SUMMARY OF THE INVENTION

[008] It is therefore an object of the invention to provide an air mattress of simple and inexpensive construction while maintaining comfort and durability.

[009] It is a further object of the invention to provide an air spring design that allows them to be self inflated.

[0010] It is another object to provide an air mattress with air springs that do not require connecting tubes.

[0011] It is yet a further object of the invention to manufacture an air spring that does not require inflation or a compressor at any time.

[0012] These and other related objects are achieved by a multi-layer air mattress having three sections. The layer closest to the user is the upper section having one or more layers of comfort material. The middle layer has dozens of air spring retaining apertures arranged in a matrix.

The layer farthest from the user is the lower section having one or more layers of support material. An air spring is located in each of the air spring supporting apertures. The air springs have a sealed internal cavity in communication with an invertible nipple that can be pressed into the internal cavity to reduce the cavity volume and self inflate the air spring.

[0013] The nipple has (i) an outwardly extending position in which the air spring is at an initial pressure and (ii) an inwardly extending position in which the air spring is at an elevated pressure above the initial pressure. The air spring is formed from two molded cups. The cup includes a bottom, a cylindrical body and an annular lip. The annular lips of two molded cups are hermetically sealed to each other around their entire periphery to form the sealed internal cavity. Alternatively, the annular lips of two molded cups are hermetically sealed to opposing sides of a form plate around their entire periphery to create the sealed internal cavity.

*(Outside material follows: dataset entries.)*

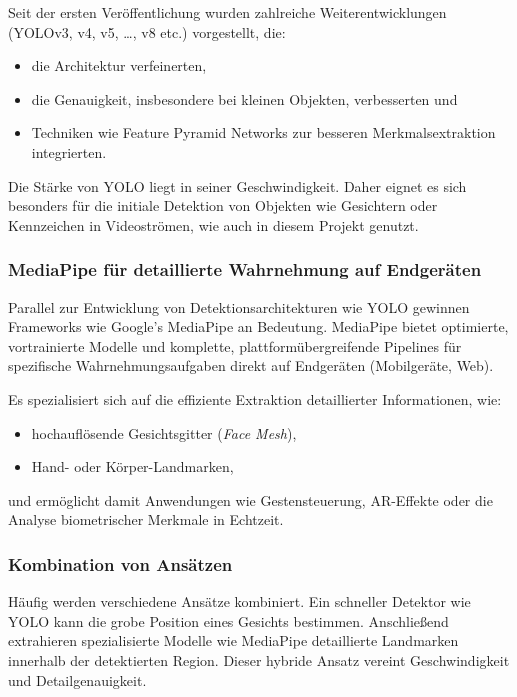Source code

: Seit der ersten Veröffentlichung wurden zahlreiche Weiterentwicklungen (YOLOv3, v4, v5, \ldots, v8 etc.) vorgestellt, die:
\begin{itemize}
    \item die Architektur verfeinerten,
    \item die Genauigkeit, insbesondere bei kleinen Objekten, verbesserten und
    \item Techniken wie Feature Pyramid Networks zur besseren Merkmalsextraktion integrierten.
\end{itemize}

Die Stärke von YOLO liegt in seiner Geschwindigkeit. Daher eignet es sich besonders für die initiale Detektion von Objekten wie Gesichtern oder Kennzeichen in Videoströmen, wie auch in diesem Projekt genutzt.

\subsubsection{MediaPipe für detaillierte Wahrnehmung auf Endgeräten}

Parallel zur Entwicklung von Detektionsarchitekturen wie YOLO gewinnen Frameworks wie Google's MediaPipe an Bedeutung. MediaPipe bietet optimierte, vortrainierte Modelle und komplette, plattformübergreifende Pipelines für spezifische Wahrnehmungsaufgaben direkt auf Endgeräten (Mobilgeräte, Web). 

Es spezialisiert sich auf die effiziente Extraktion detaillierter Informationen, wie:
\begin{itemize}
    \item hochauflösende Gesichtsgitter (\textit{Face Mesh}),
    \item Hand- oder Körper-Landmarken,
\end{itemize}
und ermöglicht damit Anwendungen wie Gestensteuerung, AR-Effekte oder die Analyse biometrischer Merkmale in Echtzeit.

\subsubsection{Kombination von Ansätzen}

Häufig werden verschiedene Ansätze kombiniert. Ein schneller Detektor wie YOLO kann die grobe Position eines Gesichts bestimmen. Anschließend extrahieren spezialisierte Modelle wie MediaPipe detaillierte Landmarken innerhalb der detektierten Region. Dieser hybride Ansatz vereint Geschwindigkeit und Detailgenauigkeit.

[0014] The nipple is located at the bottom of the molded cup, preferably centrally located in the middle of the cup bottom. The molded cup is made from a material selected from the group consisting of polyvinyl chloride, polyurethane and synthetic rubber. The annular lip, cylindrical body, bottom and nipple are formed at the same time, as one unitary part, to form the molded cup. The cylindrical side includes alternating annular ribs and annular grooves that form bellows-like folds to compress and expand under changing pressure. In the inwardly extending position the nipple is disposed concentrically within the annular ribs and grooves. The nipple includes a flexible tubular wall that folds in on itself when the nipple is transitioning between its outwardly extending position and its inwardly extending position. The nipple includes a bulbous tip that is domed away from said form plate when the nipple is in the outwardly extending position and is domed toward said form plate when the nipple is in the inwardly extended position.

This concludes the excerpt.